Bien considerado, posee esta función únicamente en la conciencia de la mayoría de sus miembros. Lo que ocurre en la realidad es ya otro asunto. Es cierto que el plano de integración estatal es en cierta medida una unidad de supervivencia. Entre las funciones del Estado está la de proteger a las personas, en tanto que ciudadanos, de posibles actos de violencia de otras personas, y esto tanto dentro como fuera del territorio estatal. Pero los Estados constituyen una amenaza los unos para los otros. En el intento de velar por la seguridad física y social de sus ciudadanos frente a los posibles actos de violencia y abusos de otros Estados, despiertan la perenne impresión de que ellos mismos, sintiéndose amenazados, constituyen al mismo tiempo una amenaza para aquellos por quienes se sienten amenazados. El constante intercambio de papeles, que convierte los Estados amenazados en Estados amenazadores, hace al mismo tiempo que las pretendidas unidades de supervivencia se conviertan inintencionadamente en unidades destructoras potenciales o incluso efectivas. Esto es válido no sólo para los miembros de Estados antagonistas, sino también para los ciudadanos de un mismo Estado. El particular carácter doble del credo nacional descansa, y no en último lugar, en que la función del Estado como unidad de supervivencia, como protector y garante de la seguridad de sus ciudadanos, va ligada a su derecho de exigir al individuo que esté dispuesto a sacrificar su vida, a obedecer hasta la muerte, cuando los gobernantes lo juzguen necesario para la seguridad del conjunto de la nación. En nombre de una seguridad duradera, los hombres y mujeres que dirigen los Estados nacionales, sobre todo los Estados más poderosos, crean una constante situación de inseguridad.

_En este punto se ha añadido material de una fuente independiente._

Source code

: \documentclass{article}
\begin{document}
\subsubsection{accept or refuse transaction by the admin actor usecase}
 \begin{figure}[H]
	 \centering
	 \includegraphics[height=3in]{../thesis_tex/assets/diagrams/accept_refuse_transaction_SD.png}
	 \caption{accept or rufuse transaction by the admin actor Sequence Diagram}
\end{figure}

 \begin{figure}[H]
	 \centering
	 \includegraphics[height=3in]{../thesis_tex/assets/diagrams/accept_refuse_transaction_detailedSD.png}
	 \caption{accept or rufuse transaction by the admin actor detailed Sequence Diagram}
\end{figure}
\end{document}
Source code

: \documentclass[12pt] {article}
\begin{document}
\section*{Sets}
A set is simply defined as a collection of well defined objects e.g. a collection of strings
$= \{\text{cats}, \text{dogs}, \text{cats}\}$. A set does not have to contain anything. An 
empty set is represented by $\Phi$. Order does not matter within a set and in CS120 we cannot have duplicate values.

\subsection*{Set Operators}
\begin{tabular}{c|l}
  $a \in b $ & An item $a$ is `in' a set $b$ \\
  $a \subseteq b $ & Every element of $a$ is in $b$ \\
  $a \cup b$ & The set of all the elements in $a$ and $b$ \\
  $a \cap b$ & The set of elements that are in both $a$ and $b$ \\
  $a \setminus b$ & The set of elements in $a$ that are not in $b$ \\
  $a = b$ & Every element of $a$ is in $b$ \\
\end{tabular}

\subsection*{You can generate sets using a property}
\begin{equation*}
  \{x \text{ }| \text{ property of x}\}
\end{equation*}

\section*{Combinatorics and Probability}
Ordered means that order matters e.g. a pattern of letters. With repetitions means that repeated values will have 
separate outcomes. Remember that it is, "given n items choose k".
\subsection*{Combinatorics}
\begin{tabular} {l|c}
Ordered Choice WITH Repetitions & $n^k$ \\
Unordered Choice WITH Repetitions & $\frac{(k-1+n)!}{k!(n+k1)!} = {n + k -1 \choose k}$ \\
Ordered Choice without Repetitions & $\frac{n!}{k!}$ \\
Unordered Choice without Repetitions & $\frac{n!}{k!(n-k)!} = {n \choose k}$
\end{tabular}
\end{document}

La peculiar contradicción de los Estados nacionales, su papel de unidades de supervivencia y de unidades de destrucción, no es, ciertamente, algo nuevo. Los Estados nacionales comparten esta contradicción de sus funciones con los clanes de épocas anteriores y con las agrupaciones tribales del pasado y del presente, por nombrar sólo a estos grupos. Pero en nuestros días el peligro que comporta la conversión de la búsqueda de seguridad y preservación de la propia nación en precisamente lo contrario, en un camino hacia la autodestrucción, es, debido al desarrollo armamentístico, más grande que nunca antes.
Además, la doble función de los Estados nacionales contemporáneos, su función como unidades de supervivencia y su función como unidades potenciales o efectivas de destrucción, se traduce en ciertas características de la actitud social de los individuos que conforman esos Estados. Antes he dicho que en el transcurso de los últimos tiempos del desarrollo de la humanidad, y como mínimo en las sociedades más desarrolladas, la identidad del yo ha ganado en intensidad emocional, frente a la identidad del nosotros, en el equilibrio entre el yo y el nosotros que se plantea en el ser humano particular, y que la concepción extrema de un yo carente de un nosotros desempeña un papel importantísimo en la concepción del ser humano que tienen, sobre todo, los filósofos —así como también una serie de sociólogos—. Pero este debilitamiento de la identidad del nosotros no se extiende de manera uniforme por todo el espectro de las capas del nosotros. Por poderoso que pueda ser el empuje individualizador de los últimos tiempos, en lo que se refiere al plano de los Estados nacionales la identidad del nosotros incluso se ha fortalecido. No es raro encontrarse con individuos que buscan superar, mediante la estrategia de encerrarse en sí mismos, la contradicción entre su sentirse a sí mismos como un yo carente de un nosotros, como un individuo completamente aislado, y su compromiso emocional hacia el grupo con carácter de nosotros que constituye su nación. Su sentirse a sí mismos como individuo y su sentirse a sí mismos como miembro de un nosotros, como francés, inglés, alemán occidental, americano, etc., son relegados, por así decirlo, a distintos compartimientos de su saber, y estos compartimientos no están conectados entre sí o, en cualquier caso, lo están en muy escasa medida. En un examen más detenido se advierte que los rasgos de la identidad grupal nacional, es decir, lo que llamamos «carácter nacional», están profunda y firmemente integrados en la estructura de la personalidad de las personas particulares como una capa más de la actitud social.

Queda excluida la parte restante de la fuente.